If there is no high suspicion for a specific hearing loss etiology, ideally the evaluation should occur in a step-wise fashion. About 50% of individuals with autosomal recessive hereditary hearing loss have pathogenic variants in the GJB2 gene. In the remainder of patients with apparent autosomal recessive hereditary hearing loss, numerous other genes are implicated. In autosomal dominant hereditary hearing loss, there is no single identifiable gene responsible for most cases. If there is suspicion for autosomal recessive congenital hearing loss, it would be reasonable to begin with testing of GJB2 and GJB6. If this is negative, screening for the other genes associated with hearing loss with a multigene panel would be efficient. An alternative strategy for suspected autosomal recessive or autosomal dominant hearing loss would be to obtain a multigene panel that includes GJB2 and GJB6 as a first step. Given the extreme heterogeneity in genetic causes of hearing loss, these 2 strategies may be considered reasonably equivalent.

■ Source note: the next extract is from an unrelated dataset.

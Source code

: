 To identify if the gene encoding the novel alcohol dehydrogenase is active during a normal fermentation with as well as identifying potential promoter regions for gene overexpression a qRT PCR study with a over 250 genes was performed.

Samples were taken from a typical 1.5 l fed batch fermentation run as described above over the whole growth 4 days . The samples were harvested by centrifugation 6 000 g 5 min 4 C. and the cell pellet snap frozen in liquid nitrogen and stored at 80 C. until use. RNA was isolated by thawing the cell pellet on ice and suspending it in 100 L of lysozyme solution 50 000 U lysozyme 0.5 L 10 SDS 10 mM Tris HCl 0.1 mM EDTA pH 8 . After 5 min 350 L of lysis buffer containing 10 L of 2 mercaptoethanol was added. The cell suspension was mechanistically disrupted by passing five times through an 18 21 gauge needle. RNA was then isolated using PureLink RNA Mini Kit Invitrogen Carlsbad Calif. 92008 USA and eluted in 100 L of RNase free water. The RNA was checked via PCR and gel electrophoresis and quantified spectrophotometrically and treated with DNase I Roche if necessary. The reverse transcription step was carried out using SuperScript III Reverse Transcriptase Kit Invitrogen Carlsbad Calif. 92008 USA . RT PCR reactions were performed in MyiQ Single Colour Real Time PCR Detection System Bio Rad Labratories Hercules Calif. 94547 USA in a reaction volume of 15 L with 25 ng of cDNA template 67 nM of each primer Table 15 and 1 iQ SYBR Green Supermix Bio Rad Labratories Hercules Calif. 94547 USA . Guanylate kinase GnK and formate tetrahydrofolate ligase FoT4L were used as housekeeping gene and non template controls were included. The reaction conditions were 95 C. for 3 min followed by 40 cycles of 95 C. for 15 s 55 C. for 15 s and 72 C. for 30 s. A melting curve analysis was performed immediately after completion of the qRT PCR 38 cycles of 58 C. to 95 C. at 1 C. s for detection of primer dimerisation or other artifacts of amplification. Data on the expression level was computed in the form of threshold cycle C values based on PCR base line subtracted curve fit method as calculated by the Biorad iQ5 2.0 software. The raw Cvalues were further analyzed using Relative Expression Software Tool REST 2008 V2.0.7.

Genetics Nomenclature Update


The Human Genome Variation Society nomenclature is used to report information on variants found in DNA and serves as an international standard in DNA diagnostics. It is being implemented for genetic testing medical evidence review updates starting in 2017 (see Table 1). The Society’s nomenclature is recommended by the Human Variome Project, the Human Genome Organization, and by the Human Genome Variation Society itself.

The American College of Medical Genetics and Genomics and the Association for Molecular Pathology standards and guidelines for interpretation of sequence variants represent expert opinion from both organizations, in addition to the College of American Pathologists. These recommendations primarily apply to genetic tests used in clinical laboratories, including genotyping, single genes, panels, exomes, and genomes. Table 2 shows the recommended standard terminology—“pathogenic,” “likely pathogenic,” “uncertain significance,” “likely benign,” and “benign”—to describe variants identified that cause Mendelian disorders.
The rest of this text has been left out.